May 29, 2007

Working Mom

I got a job offer recently. For months I've been sending out resumes and meticulously crafting cover letters, and here, finally, a job offer has fallen into my lap from a former employer. Technically, it is what I've been wanting for months. But now that I've gotten the offer, I'm starting to freak out over what I think life as a working mom will be like.

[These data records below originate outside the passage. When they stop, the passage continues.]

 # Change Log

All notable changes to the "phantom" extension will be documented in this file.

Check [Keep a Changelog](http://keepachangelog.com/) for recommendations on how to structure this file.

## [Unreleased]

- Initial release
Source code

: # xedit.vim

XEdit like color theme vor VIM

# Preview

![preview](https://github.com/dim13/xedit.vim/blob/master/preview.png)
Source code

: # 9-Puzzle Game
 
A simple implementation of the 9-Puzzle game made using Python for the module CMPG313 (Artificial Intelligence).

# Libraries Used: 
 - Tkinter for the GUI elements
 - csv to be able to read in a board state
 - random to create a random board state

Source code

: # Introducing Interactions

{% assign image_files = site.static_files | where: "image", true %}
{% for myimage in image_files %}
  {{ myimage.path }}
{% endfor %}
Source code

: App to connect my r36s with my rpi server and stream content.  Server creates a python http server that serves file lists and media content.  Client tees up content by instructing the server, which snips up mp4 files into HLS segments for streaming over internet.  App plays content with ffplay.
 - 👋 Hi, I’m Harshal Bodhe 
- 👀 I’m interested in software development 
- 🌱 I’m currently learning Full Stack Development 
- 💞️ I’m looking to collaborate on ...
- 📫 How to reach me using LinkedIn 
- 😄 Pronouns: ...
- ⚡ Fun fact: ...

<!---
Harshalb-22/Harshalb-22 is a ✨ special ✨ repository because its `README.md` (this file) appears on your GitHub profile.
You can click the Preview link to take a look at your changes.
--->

I've been obsessing over how I will be able to manage it all - working a stressful job, commuting, taking care of Ella, living a life on a clock-in/clock-out schedule. After all, I haven't worked outside our home in 14 months. To calm my mind I wrote down what our new daily schedule would be like. (Yes, sometimes I am crazy.) We only have one car at the moment, so if Chad and I were both working this would be a very realistic picture of our day:

5:30 am: Wake, shower, eat, feed Ella
6:15 am: Leave house
6:30 am: Drop Ella off at daycare and Chad off at work
6:45 am: Commute to work
7:30 am: Start working a 9 1/2 hour shift
5:00 pm: Leave work, commute home
5:45 pm: Pick up Ella from daycare and Chad from work
6:00 pm: Arrive home, make and eat dinner
7:30pm: Get Ella ready for bed
8:00 pm: Put Ella to bed
9:30 pm: Go to bed


According to my estimation, I would have maybe 3 hours a day with Ella - 1 hour in the morning while we get ready to leave, and 2 hours at night when we eat dinner and clean up and do the bedtime bath routine. I would spend 2 1/2 hours a day in my car - 1 1/2 hours in the morning, and 1 hour at night. My only real time with Chad would be the 1 1/2 hours after Ella goes to bed. We would, of course, have the weekends, but in addition to getting some quality family time, there would be chores leftover from the week.

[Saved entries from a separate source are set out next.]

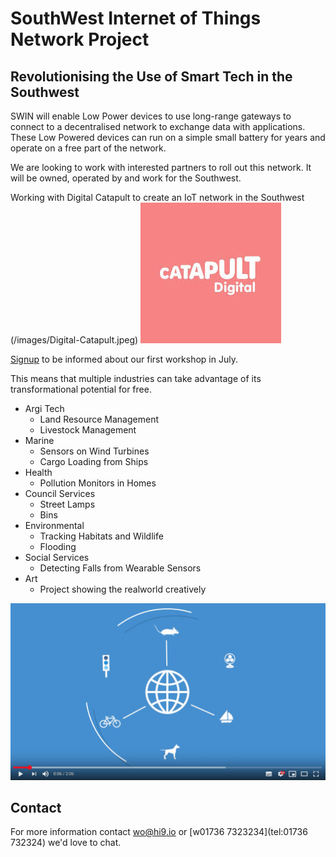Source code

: # SouthWest Internet of Things Network Project

## Revolutionising the Use of Smart Tech in the Southwest

SWIN will enable Low Power devices to use long-range gateways to connect to a decentralised network to exchange data with applications. These Low Powered devices can run on a simple small battery for years and operate on a free part of the network.

We are looking to work with interested partners to roll out this network. It will be owned, operated by and work for the Southwest.

Working with Digital Catapult to create an IoT network in the Southwest
(/images/Digital-Catapult.jpeg)
[![Digital Catapult](/images/Digital-Catapult.jpeg)](https://www.digicatapult.org.uk/ "Digital Catapult")

[Signup](http://eepurl.com/guHcQb) to be informed about our first workshop in July.

This means that multiple industries can take advantage of its transformational potential for free.

- Argi Tech
  - Land Resource Management 
  - Livestock Management
- Marine
  - Sensors on Wind Turbines
  - Cargo Loading from Ships
- Health
  - Pollution Monitors in Homes
- Council Services
  - Street Lamps
  - Bins
- Environmental
  - Tracking Habitats and Wildlife
  - Flooding
- Social Services
  - Detecting Falls from Wearable Sensors
- Art
  - Project showing the realworld creatively

[![Explainer Video](/images/video-shot.png)](https://www.youtube.com/watch?v=Q2So47rLOqgE "Things Network")

## Contact

For more information contact [wo@hi9.io](mailto:wo@hi9.io) or [w01736 7323234](tel:01736 732324) we'd love to chat.
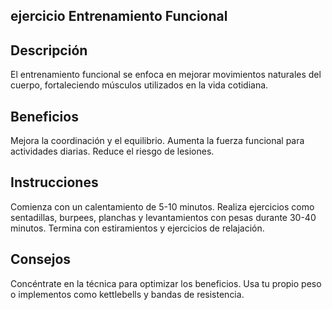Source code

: ## ejercicio Entrenamiento Funcional

## Descripción
El entrenamiento funcional se enfoca en mejorar movimientos naturales del cuerpo, fortaleciendo músculos utilizados en la vida cotidiana.

## Beneficios
Mejora la coordinación y el equilibrio.
Aumenta la fuerza funcional para actividades diarias.
Reduce el riesgo de lesiones.

## Instrucciones
Comienza con un calentamiento de 5-10 minutos.
Realiza ejercicios como sentadillas, burpees, planchas y levantamientos con pesas durante 30-40 minutos.
Termina con estiramientos y ejercicios de relajación.

## Consejos
Concéntrate en la técnica para optimizar los beneficios.
Usa tu propio peso o implementos como kettlebells y bandas de resistencia.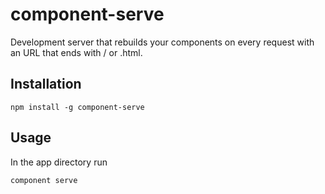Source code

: # component-serve

  Development server that rebuilds your components on every request with an URL that ends with / or .html. 

## Installation

    npm install -g component-serve

## Usage

  In the app directory run

    component serve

Not only does the massive schedule change freak me out, but to begin working I must also find a daycare for Ella. For me personally, this is an especially sensitive issue. Nobody can love and care for my baby like Chad and I can, but we will have to find, trust, and pay someone else to do it for 11 hours a day. This kills me. Not only that, but thinking about daycare has stirred up some strange emotions about my own childhood.

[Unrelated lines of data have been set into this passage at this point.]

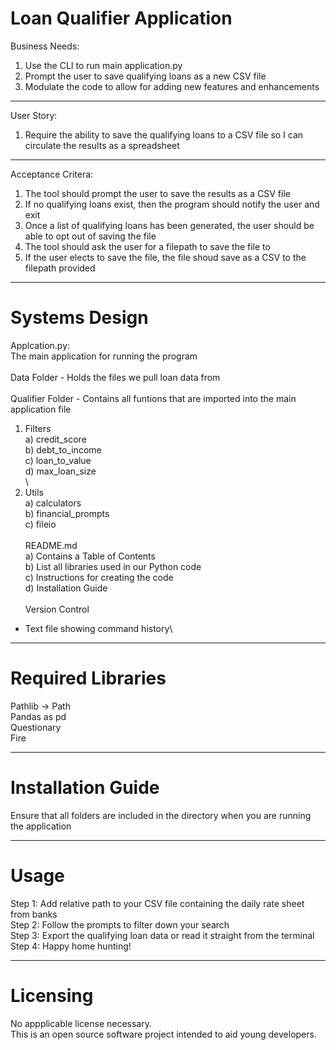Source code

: # Loan Qualifier Application #

Business Needs:
1) Use the CLI to run main application.py
2) Prompt the user to save qualifying loans as a new CSV file
3) Modulate the code to allow for adding new features and enhancements

---
User Story:
1) Require the ability to save the qualifying loans to a CSV file so I can circulate the results as a spreadsheet

---
Acceptance Critera:
1) The tool should prompt the user to save the results as a CSV file
2) If no qualifying loans exist, then the program should notify the user and exit
3) Once a list of qualifying loans has been generated, the user should be able to opt out of saving the file
4) The tool should ask the user for a filepath to save the file to
5) If the user elects to save the file, the file shoud save as a CSV to the filepath provided

---
# Systems Design #
Applcation.py: \
    The main application for running the program\
\
Data Folder - Holds the files we pull loan data from\
\
Qualifier Folder - Contains all funtions that are imported into the main application file
1) Filters\
a) credit_score\
b) debt_to_income\
c) loan_to_value\
d) max_loan_size\
\
2) Utils\
a) calculators\
b) financial_prompts\
c) fileio\
\
README.md\
    a) Contains a Table of Contents\
    b) List all libraries used in our Python code\
    c) Instructions for creating the code\
    d) Installation Guide\
\
Version Control
- Text file showing command history\


---
# Required Libraries #
Pathlib -> Path\
Pandas as pd\
Questionary\
Fire

---
# Installation Guide #
Ensure that all folders are included in the directory when you are running the application

---
# Usage #
Step 1: Add relative path to your CSV file containing the daily rate sheet from banks\
Step 2: Follow the prompts to filter down your search\
Step 3: Export the qualifying loan data or read it straight from the terminal\
Step 4: Happy home hunting!

---
# Licensing #
No appplicable license necessary. \
This is an open source software project intended to aid young developers.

I spent so much of my childhood wanting and waiting for my own mother to get home from work. After she and my Dad divorced when I was six, she worked very hard to get her nursing degree, then she worked very hard to be a good nurse and make enough money to support us and her own dreams. But her long absences tormented me - I developed ulcers when I was in grade school, and I would devise crazy, elaborate rituals to fill the lonely night time hours before she returned from her 3 to 11 shift at the hospital. I would scream and beg to stay home from school just so I could see her and spend time with her, clinging to the dark wood railing as she tried to pull me out the door.

I don't blame my mother for anything at all - she was and is a supportive, caring mom who worked very hard to put her life together just how she wants it. But I don't want my own daughter to feel like she is always waiting for me. She is significantly younger than I was when my mom worked - Ella is just one and I was six when my mom started working - so I suppose maybe it might be easier on her. But maybe not.

I can obsess over it all as much as I want, but the bottom line is that we need the money right now. So I am trying to approach the impending new schedule like a puzzle, a game of organization and time management, rather than this big awful thing that I dread. And as for finding a daycare, I suppose I should start making some calls today.